### WHAT TO DO
Copy each line of the entries that includes the word "will".
Segment Start: MATERIAL SHOWN
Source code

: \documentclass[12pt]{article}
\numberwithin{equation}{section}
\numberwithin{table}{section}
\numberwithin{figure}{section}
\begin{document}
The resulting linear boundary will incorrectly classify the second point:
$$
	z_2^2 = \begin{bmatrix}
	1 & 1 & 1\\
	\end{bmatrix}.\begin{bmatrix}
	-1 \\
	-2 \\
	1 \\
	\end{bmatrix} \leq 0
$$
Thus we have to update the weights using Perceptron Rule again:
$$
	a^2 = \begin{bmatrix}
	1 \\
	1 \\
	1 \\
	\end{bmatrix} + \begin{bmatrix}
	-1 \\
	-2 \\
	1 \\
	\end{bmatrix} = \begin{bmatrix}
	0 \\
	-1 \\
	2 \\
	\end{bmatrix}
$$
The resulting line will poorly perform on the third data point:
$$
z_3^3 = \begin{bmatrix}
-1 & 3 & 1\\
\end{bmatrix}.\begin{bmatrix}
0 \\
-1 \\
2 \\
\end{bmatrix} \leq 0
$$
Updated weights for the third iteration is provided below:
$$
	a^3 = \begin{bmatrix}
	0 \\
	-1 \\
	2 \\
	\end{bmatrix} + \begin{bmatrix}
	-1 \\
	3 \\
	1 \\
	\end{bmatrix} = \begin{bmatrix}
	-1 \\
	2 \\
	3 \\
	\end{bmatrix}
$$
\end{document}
Segment End: MATERIAL SHOWN
### EXERCISE SOLUTION
The resulting linear boundary will incorrectly classify the second point:
The resulting line will poorly perform on the third data point:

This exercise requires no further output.